All lines at or after the one containing "<center> Questions/Contact </center>", up to the last line of the material, must be repeated exactly, and no others.
+++
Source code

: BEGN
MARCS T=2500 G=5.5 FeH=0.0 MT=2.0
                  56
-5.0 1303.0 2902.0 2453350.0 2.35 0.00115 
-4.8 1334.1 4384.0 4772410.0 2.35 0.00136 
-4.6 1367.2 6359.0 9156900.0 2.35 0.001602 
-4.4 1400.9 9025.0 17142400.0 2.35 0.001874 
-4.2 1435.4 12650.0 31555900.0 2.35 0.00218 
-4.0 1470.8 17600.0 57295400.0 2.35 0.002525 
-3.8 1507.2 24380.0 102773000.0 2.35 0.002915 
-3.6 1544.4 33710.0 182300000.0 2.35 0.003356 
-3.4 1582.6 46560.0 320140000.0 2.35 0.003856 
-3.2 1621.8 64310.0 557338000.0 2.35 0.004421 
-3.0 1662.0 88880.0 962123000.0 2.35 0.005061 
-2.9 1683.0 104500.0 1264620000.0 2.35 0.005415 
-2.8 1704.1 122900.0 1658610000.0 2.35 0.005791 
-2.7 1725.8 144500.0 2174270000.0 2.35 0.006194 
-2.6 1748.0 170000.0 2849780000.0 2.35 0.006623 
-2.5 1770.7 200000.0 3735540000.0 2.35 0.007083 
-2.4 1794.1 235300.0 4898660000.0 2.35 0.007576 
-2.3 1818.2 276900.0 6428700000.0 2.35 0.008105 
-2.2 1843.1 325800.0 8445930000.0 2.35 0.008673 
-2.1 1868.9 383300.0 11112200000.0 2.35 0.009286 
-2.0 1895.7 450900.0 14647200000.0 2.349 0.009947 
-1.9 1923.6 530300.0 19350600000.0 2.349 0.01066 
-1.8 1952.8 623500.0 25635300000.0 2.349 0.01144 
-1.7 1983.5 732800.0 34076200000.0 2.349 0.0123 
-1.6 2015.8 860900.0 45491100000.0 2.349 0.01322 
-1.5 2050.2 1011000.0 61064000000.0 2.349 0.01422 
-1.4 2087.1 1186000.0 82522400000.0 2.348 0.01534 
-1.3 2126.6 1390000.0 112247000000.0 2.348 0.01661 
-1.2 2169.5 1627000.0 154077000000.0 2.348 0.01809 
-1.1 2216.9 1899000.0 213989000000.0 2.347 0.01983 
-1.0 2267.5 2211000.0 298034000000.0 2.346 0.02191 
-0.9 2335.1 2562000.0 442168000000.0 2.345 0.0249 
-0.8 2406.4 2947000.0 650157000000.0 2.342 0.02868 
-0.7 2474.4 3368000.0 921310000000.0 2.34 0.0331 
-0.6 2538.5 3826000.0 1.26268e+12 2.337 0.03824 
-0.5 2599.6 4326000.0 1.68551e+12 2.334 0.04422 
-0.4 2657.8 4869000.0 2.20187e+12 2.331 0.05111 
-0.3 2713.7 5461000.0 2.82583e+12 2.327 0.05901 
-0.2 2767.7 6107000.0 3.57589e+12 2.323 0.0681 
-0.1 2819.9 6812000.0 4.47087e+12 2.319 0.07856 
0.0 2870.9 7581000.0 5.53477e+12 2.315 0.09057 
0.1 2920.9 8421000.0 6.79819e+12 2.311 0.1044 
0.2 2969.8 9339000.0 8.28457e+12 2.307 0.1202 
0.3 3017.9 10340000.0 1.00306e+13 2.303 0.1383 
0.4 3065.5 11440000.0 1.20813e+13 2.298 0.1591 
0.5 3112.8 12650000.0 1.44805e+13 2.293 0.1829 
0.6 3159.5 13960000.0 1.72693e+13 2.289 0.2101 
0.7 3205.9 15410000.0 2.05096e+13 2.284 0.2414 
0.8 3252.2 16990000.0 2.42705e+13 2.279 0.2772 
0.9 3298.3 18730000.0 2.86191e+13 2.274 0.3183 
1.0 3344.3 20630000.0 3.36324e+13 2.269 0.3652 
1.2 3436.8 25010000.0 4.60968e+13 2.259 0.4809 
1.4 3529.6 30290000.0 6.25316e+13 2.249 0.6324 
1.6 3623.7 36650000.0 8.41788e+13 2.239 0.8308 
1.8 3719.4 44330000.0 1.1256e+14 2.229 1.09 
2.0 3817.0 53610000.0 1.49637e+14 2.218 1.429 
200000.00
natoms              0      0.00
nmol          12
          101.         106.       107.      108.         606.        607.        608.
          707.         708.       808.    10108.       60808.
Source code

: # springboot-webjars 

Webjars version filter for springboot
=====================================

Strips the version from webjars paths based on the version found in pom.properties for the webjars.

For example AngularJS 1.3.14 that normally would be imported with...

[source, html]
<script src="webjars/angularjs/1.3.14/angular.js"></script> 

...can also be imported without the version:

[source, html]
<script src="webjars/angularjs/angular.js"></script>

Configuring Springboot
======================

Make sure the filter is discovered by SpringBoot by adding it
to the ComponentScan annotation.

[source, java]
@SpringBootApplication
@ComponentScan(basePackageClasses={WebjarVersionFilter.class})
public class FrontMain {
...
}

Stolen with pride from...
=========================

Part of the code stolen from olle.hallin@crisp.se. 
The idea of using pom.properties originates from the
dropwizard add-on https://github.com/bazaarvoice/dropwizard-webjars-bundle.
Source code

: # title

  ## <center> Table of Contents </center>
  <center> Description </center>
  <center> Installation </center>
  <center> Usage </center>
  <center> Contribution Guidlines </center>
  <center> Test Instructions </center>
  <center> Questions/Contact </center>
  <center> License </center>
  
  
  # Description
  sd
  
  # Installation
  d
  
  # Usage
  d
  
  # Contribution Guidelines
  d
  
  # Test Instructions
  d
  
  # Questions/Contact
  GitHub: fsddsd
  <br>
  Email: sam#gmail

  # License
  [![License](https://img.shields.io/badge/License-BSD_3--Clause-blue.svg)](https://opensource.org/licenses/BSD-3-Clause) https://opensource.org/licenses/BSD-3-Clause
+++
_WRITTEN SOLUTION:_
  <center> Questions/Contact </center>
  <center> License </center>
  
  
  # Description
  sd
  
  # Installation
  d
  
  # Usage
  d
  
  # Contribution Guidelines
  d
  
  # Test Instructions
  d
  
  # Questions/Contact
  GitHub: fsddsd
  <br>
  Email: sam#gmail

  # License
  [![License](https://img.shields.io/badge/License-BSD_3--Clause-blue.svg)](https://opensource.org/licenses/BSD-3-Clause) https://opensource.org/licenses/BSD-3-Clause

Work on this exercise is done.